Tuesday , May 21 2024
The real debt that is owed has still to be paid. The one that is owed the people of Africa.

The Real Debt

For a period of about five years during the mid to late eighties a phenomenon occurred. The use of euphemisms in obituaries. Causes of death were obscured as were the nature of relationships. As the majority of deceased were young men the obfuscating objective usually failed. Spelling out AIDS in bold type wouldn’t have made it any less obvious what had happened.

Predominantly this type of diversionary tactic was practised by the victims blood family. In the days when it was still considered mainly a homosexual illness shame outweighed the truth for too many people. Whether it was the cause of death or the sexuality that people were trying to hide is irrelevant. What mattered was that this attitude was merely a reflection of how society wanted to deal with the whole issued of AIDS.

Homosexuality, promiscuity and the decease were irrevocably linked in people’s minds. The popular press, politicians and preachers of social conservatism (which was just then getting a foothold in the public eye) latched onto the idea that this was some sort of retribution for the life style. Beyond the gay community there was little or no interest in finding a cure let alone talking about the manners in which the decease could be checked.

Even the first cases of heterosexuals contracting the AIDS were dismissed as being the result of deviant behaviour.
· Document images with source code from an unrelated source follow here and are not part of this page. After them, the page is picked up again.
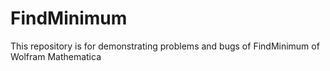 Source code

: # FindMinimum
This repository is for demonstrating problems and bugs of FindMinimum of Wolfram Mathematica
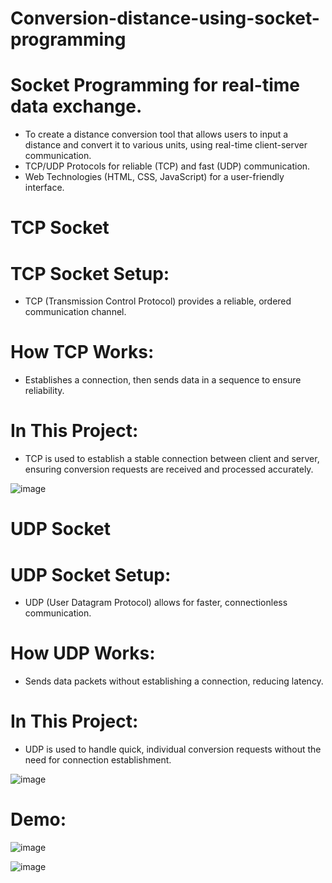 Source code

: # Conversion-distance-using-socket-programming

# Socket Programming for real-time data exchange.
  - To create a distance conversion tool that allows users to input a distance and convert it to various units, using real-time client-server communication.
  - TCP/UDP Protocols for reliable (TCP) and fast (UDP) communication.
  - Web Technologies (HTML, CSS, JavaScript) for a user-friendly interface.

# TCP Socket
# TCP Socket Setup:
  - TCP (Transmission Control Protocol) provides a reliable, ordered communication channel.
# How TCP Works:
  - Establishes a connection, then sends data in a sequence to ensure reliability.
# In This Project:
  - TCP is used to establish a stable connection between client and server, ensuring conversion requests are received and processed accurately.

![image](https://github.com/user-attachments/assets/623f5685-cc80-41c4-bc3d-40321210f202)


# UDP Socket
# UDP Socket Setup:
   - UDP (User Datagram Protocol) allows for faster, connectionless communication.
# How UDP Works:
   - Sends data packets without establishing a connection, reducing latency.
# In This Project:
   - UDP is used to handle quick, individual conversion requests without the need for connection establishment.

![image](https://github.com/user-attachments/assets/68241598-c2a6-424c-adad-934131a71249)



# Demo:

![image](https://github.com/user-attachments/assets/48c0b4b8-18e9-44bf-8ba3-b84feecc6776)

![image](https://github.com/user-attachments/assets/333d1069-a7cc-4629-8422-58465f649de6)
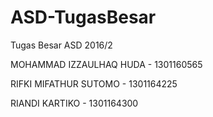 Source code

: # ASD-TugasBesar
Tugas Besar ASD 2016/2

MOHAMMAD IZZAULHAQ HUDA     - 1301160565

RIFKI MIFATHUR SUTOMO       - 1301164225

RIANDI KARTIKO              - 1301164300

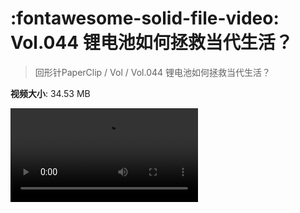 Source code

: # :fontawesome-solid-file-video: Vol.044 锂电池如何拯救当代生活？

> 回形针PaperClip / Vol / Vol.044 锂电池如何拯救当代生活？

**视频大小**: 34.53 MB

<div class="video"><video src="https://file.hsyhx.top/archive/回形针PaperClip/Vol/Vol.044 锂电池如何拯救当代生活？.mp4" controls preload>🤔 您的浏览器不支持 video 标签</video></div> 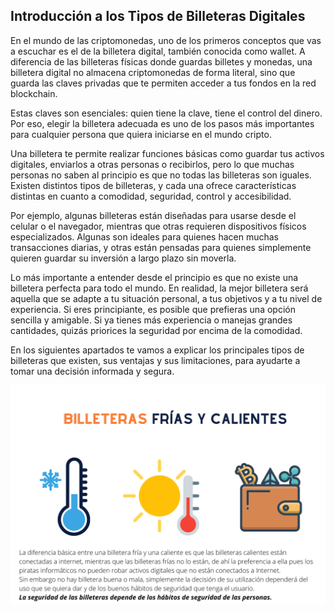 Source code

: ## **Introducción a los Tipos de Billeteras Digitales**

En el mundo de las criptomonedas, uno de los primeros conceptos que vas a escuchar es el de la billetera digital, también conocida como wallet. A diferencia de las billeteras físicas donde guardas billetes y monedas, una billetera digital no almacena criptomonedas de forma literal, sino que guarda las claves privadas que te permiten acceder a tus fondos en la red blockchain.

Estas claves son esenciales: quien tiene la clave, tiene el control del dinero. Por eso, elegir la billetera adecuada es uno de los pasos más importantes para cualquier persona que quiera iniciarse en el mundo cripto.

Una billetera te permite realizar funciones básicas como guardar tus activos digitales, enviarlos a otras personas o recibirlos, pero lo que muchas personas no saben al principio es que no todas las billeteras son iguales. Existen distintos tipos de billeteras, y cada una ofrece características distintas en cuanto a comodidad, seguridad, control y accesibilidad.

Por ejemplo, algunas billeteras están diseñadas para usarse desde el celular o el navegador, mientras que otras requieren dispositivos físicos especializados. Algunas son ideales para quienes hacen muchas transacciones diarias, y otras están pensadas para quienes simplemente quieren guardar su inversión a largo plazo sin moverla.

Lo más importante a entender desde el principio es que no existe una billetera perfecta para todo el mundo. En realidad, la mejor billetera será aquella que se adapte a tu situación personal, a tus objetivos y a tu nivel de experiencia. Si eres principiante, es posible que prefieras una opción sencilla y amigable. Si ya tienes más experiencia o manejas grandes cantidades, quizás priorices la seguridad por encima de la comodidad.

En los siguientes apartados te vamos a explicar los principales tipos de billeteras que existen, sus ventajas y sus limitaciones, para ayudarte a tomar una decisión informada y segura.

![a](https://raw.githubusercontent.com/AppsDevsLeon/Revista_blockchain/refs/heads/main/Day39/image/Billetera%20fria%20y%20caliente.png)
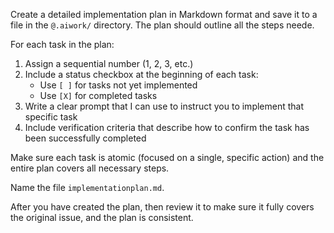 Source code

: Create a detailed implementation plan in Markdown format and save it to a file in the `@.aiwork/` directory. The plan should outline all the steps neede.

For each task in the plan:
1. Assign a sequential number (1, 2, 3, etc.)
2. Include a status checkbox at the beginning of each task:
   - Use `[ ]` for tasks not yet implemented
   - Use `[X]` for completed tasks
3. Write a clear prompt that I can use to instruct you to implement that specific task
4. Include verification criteria that describe how to confirm the task has been successfully completed

Make sure each task is atomic (focused on a single, specific action) and the entire plan covers all necessary steps.

Name the file `implementationplan.md`.

After you have created the plan, then review it to make sure it fully covers the original issue, and the plan is consistent.
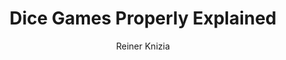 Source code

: ---
title: Dice Games Properly Explained
author: Reiner Knizia
readingDate: 2012-08-01
purchaseLink:
--- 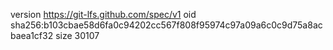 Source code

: version https://git-lfs.github.com/spec/v1
oid sha256:b103cbae58d6fa0c94202cc567f808f95974c97a09a6c0c9d75a8acbaea1cf32
size 30107

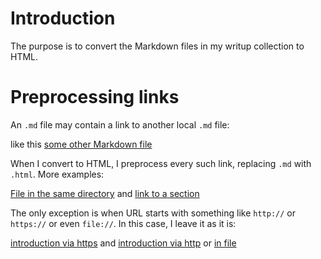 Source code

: Introduction
============

The purpose is to convert the Markdown files in my writup collection to HTML.

Preprocessing links
===================

An `.md` file may contain a link to another local `.md` file:
 
like this [some other Markdown file](local/some.md)

When I convert to HTML, I preprocess every such link, replacing `.md` with `.html`. More examples:

[File in the same directory](here.md) and [link to a section](local/some.md#Introduction)

The only exception is when URL starts with something like `http://` or `https://` or even `file://`.
In this case, I leave it as it is:

[introduction via https](https://here.md) and [introduction via http](http://here.md) or [in file](file://here.md)

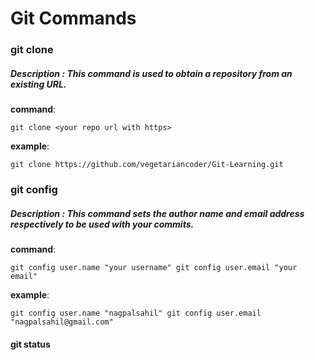 # Git Commands


### git clone
##### Description : This command is used to obtain a repository from an existing URL.

**command**:

`git clone <your repo url with https>`

**example**:

`git clone https://github.com/vegetariancoder/Git-Learning.git`

### git config
##### Description : This command sets the author name and email address respectively to be used with your commits.

**command**:

`git config user.name "your username"
git config user.email "your email"`

**example**:

`git config user.name "nagpalsahil"
git config user.email "nagpalsahil@gmail.com"`


#### git status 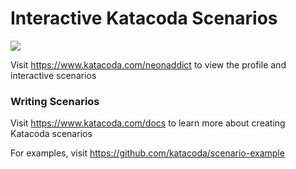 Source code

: # Interactive Katacoda Scenarios

[![](http://shields.katacoda.com/katacoda/neonaddict/count.svg)](https://www.katacoda.com/neonaddict "Get your profile on Katacoda.com")

Visit https://www.katacoda.com/neonaddict to view the profile and interactive scenarios

### Writing Scenarios
Visit https://www.katacoda.com/docs to learn more about creating Katacoda scenarios

For examples, visit https://github.com/katacoda/scenario-example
Intravenous drug users and prostitutes are not about to garner the sympathy of the general public. It wasn’t until the first victims of tainted blood transfusion’s began appearing, and politicians realized there were political points to be made, that any action was taken to check the spread of the infection.

By the time the “innocent victim” stage was reached it was too late. AIDS had gained a significant foothold and was widespread enough to no longer be isolated and confined. The apathy, bigotry, and shame that had condemned it’s first victims, had come back to haunt society. If a concentrated effort had been made in the early stages of the decease to at least take preventative steps there is the possibility that the spread could have been controlled.

Hindsight is twenty – twenty. But look at the methods of treating any sort of infectious decease, or containing viruses, and it does make one wonder what could have been done. In a recent study on the spread of the virus in North America statistics show that the group with the highest rate of increase currently are heterosexual young women. That’s a far cry from it being the decease of only gays, whores, and drug addicts.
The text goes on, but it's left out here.